> [What you will do]:
Of the lines below, count those containing the word "site". Reply with the number alone.

> [Given entries]:
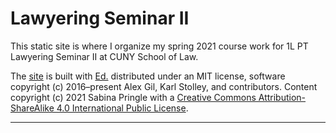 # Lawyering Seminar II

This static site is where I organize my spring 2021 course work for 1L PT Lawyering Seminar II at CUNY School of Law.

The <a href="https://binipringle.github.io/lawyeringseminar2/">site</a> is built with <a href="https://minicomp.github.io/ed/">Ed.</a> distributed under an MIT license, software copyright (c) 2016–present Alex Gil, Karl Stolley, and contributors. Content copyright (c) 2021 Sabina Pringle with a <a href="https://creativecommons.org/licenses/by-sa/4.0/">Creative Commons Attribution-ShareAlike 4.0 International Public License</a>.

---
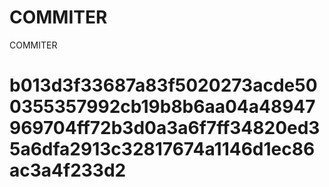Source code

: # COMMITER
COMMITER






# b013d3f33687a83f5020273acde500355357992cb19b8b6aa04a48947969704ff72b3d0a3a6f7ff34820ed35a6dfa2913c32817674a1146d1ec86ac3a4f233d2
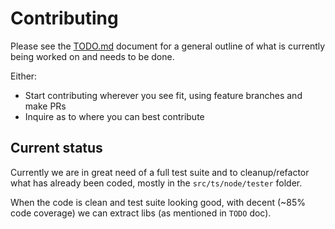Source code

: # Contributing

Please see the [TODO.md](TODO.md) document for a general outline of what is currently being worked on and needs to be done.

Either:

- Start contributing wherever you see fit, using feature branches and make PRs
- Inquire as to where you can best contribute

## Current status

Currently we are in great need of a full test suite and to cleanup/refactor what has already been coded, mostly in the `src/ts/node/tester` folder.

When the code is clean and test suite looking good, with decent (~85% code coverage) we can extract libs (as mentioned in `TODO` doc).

> [Result of this task]:
2